Photo of Leymah Gbowee (Source: Nobel Women's Initiative)

Liberty Medal Award Winner: Malala Yousafzai

By Lindsey Crane

On Tuesday, October 21, I had the amazing opportunity to attend the National Constitution Center’s Liberty Medal Award ceremony.  This year’s ceremony honored Pakistani children’s advocate, Malala Yousafzai.   I was joined by Intercultural Journeys Board member and Co-Founder Carole Haas Gravagno, Board member Fariha Khan (who was fortunate enough to attend with her three children) and patron Lou Oschmann, in addition to hundreds of other area students, citizens, and dignataries.  Fariha was actually the first person to tell me that Malala would be receiving the Liberty Medal and I am so glad that she did.  Once I heard that this courageous young woman would be in Philadelphia, I knew I had to try and get tickets.  Thankfully, the good people at the National Constitution Center understand the importance of making an event like this accessible to the wider community.  Not only do they have general admission tickets free of charge (first come, first served), they also broadcast the ceremony on their website, allowing everyone with access to the internet the chance to see Malala receive this special award.

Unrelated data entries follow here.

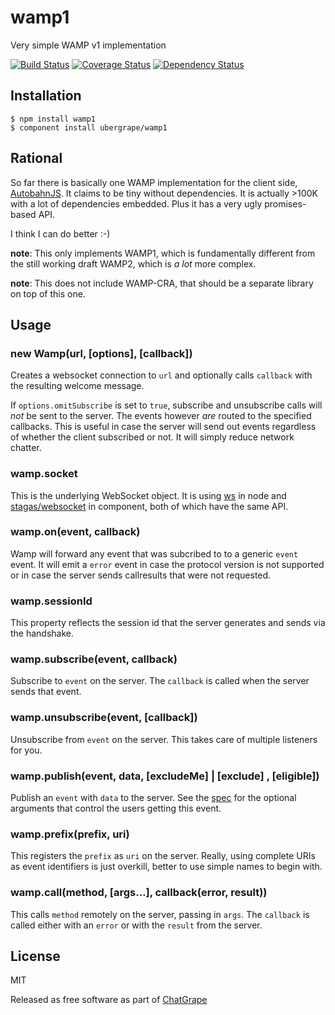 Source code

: # wamp1

Very simple WAMP v1 implementation

[![Build Status](https://travis-ci.org/Swatinem/wamp1.png?branch=master)](https://travis-ci.org/Swatinem/wamp1)
[![Coverage Status](https://coveralls.io/repos/Swatinem/wamp1/badge.png?branch=master)](https://coveralls.io/r/Swatinem/wamp1)
[![Dependency Status](https://gemnasium.com/Swatinem/wamp1.png)](https://gemnasium.com/Swatinem/wamp1)

## Installation

    $ npm install wamp1
    $ component install ubergrape/wamp1

## Rational

So far there is basically one WAMP implementation for the client side,
[AutobahnJS](https://github.com/tavendo/AutobahnJS).
It claims to be tiny without dependencies. It is actually >100K with a lot of
dependencies embedded. Plus it has a very ugly promises-based API.

I think I can do better :-)

**note**: This only implements WAMP1, which is fundamentally different from
the still working draft WAMP2, which is *a lot* more complex.

**note**: This does not include WAMP-CRA, that should be a separate library on
top of this one.

## Usage

### new Wamp(url, [options], [callback])

Creates a websocket connection to `url` and optionally calls `callback` with the
resulting welcome message.

If `options.omitSubscribe` is set to `true`, subscribe and unsubscribe calls
will *not* be sent to the server. The events however *are* routed to the
specified callbacks.
This is useful in case the server will send out events regardless of whether
the client subscribed or not. It will simply reduce network chatter.

### wamp.socket

This is the underlying WebSocket object. It is using
[ws](https://github.com/einaros/ws) in node and
[stagas/websocket](https://github.com/stagas/websocket) in component, both
of which have the same API.

### wamp.on(event, callback)

Wamp will forward any event that was subcribed to to a generic `event` event.
It will emit a `error` event in case the protocol version is not supported or
in case the server sends callresults that were not requested.

### wamp.sessionId

This property reflects the session id that the server generates and sends via
the handshake.

### wamp.subscribe(event, callback)

Subscribe to `event` on the server. The `callback` is called when the server
sends that event.

### wamp.unsubscribe(event, [callback])

Unsubscribe from `event` on the server. This takes care of multiple listeners
for you.

### wamp.publish(event, data, [excludeMe] | [exclude] , [eligible])

Publish an `event` with `data` to the server.
See the [spec](http://wamp.ws/spec/#publish_message) for the optional arguments
that control the users getting this event.

### wamp.prefix(prefix, uri)

This registers the `prefix` as `uri` on the server.
Really, using complete URIs as event identifiers is just overkill, better to use
simple names to begin with.

### wamp.call(method, [args…], callback(error, result))

This calls `method` remotely on the server, passing in `args`.
The `callback` is called either with an `error` or with the `result` from the
server.

## License

  MIT

  Released as free software as part of [ChatGrape](https://chatgrape.com/)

Unsurprisingly, there was a huge crowd in attendance.  The ceremony took place on Independence Mall, in front of the National Constitution Center (NCC) and on the opposite end of historic Independence Hall, where the Declaration of Independence and Constitution were signed.  There were a number of dignitaries in attendance, including our own Mayor Michael A. Nutter (with well-spoken daughter, Olivia Nutter), the Honorable Edward Rendell, and even Masood Khan, the Permanent Representative of Pakistan to the United Nations.  I was particularly excited about one speaker who made a special trip to honor Malala: Minnijean Brown Trickey, one of the infamous Little Rock nine, a group of nine African American students who were the first to integrate into Little Rock, Arkansas’ previously segregated public schools.   

After many introductions, Malala took the stage and delivered one of the most inspirational speeches I’ve ever had the opportunity to hear.  If I had a daughter (or a son, for that matter) I would have insisted on them attending the ceremony with me.  We all sat in silence (and perhaps tears) as we heard her impassioned pleas for justice for children all across the world.  To hear her speak, it’s easy to forget that Malala is just 17 years old.  The entire audience shared a laugh at one point in the evening when she reminded us all that she is still a student finishing her secondary education in England.  

It meant a lot to me to be able to see Malala in person and hear her story.  While there are certainly challenges to our education system in the U.S., it was not lost on me that I am deeply fortunate to live in a country where I did not have to worry about having access to a quality education.  I cannot imagine what it would be like if I could not attend school simply because of my gender, but I certainly hope that I would have had the courage that Malala had in standing up against the injustices imposed by the Taliban.  Malala left us all with the notion that the fight for justice, education, and the right’s for children everywhere is not over; there’s still much to be done.

See photos of the evening.

Watch Malala's Liberty Medal Award speech.

Watch the New York Times documentary of Malala's life and work.

Update: Prior to the Liberty Medal Award ceremony, the world learned that Malala would also win the Nobel Peace Prize (by the way, she's the youngest recipient of either award). On Wednesday, December 10, 2014 she formally received the prize in Oslo, Norway.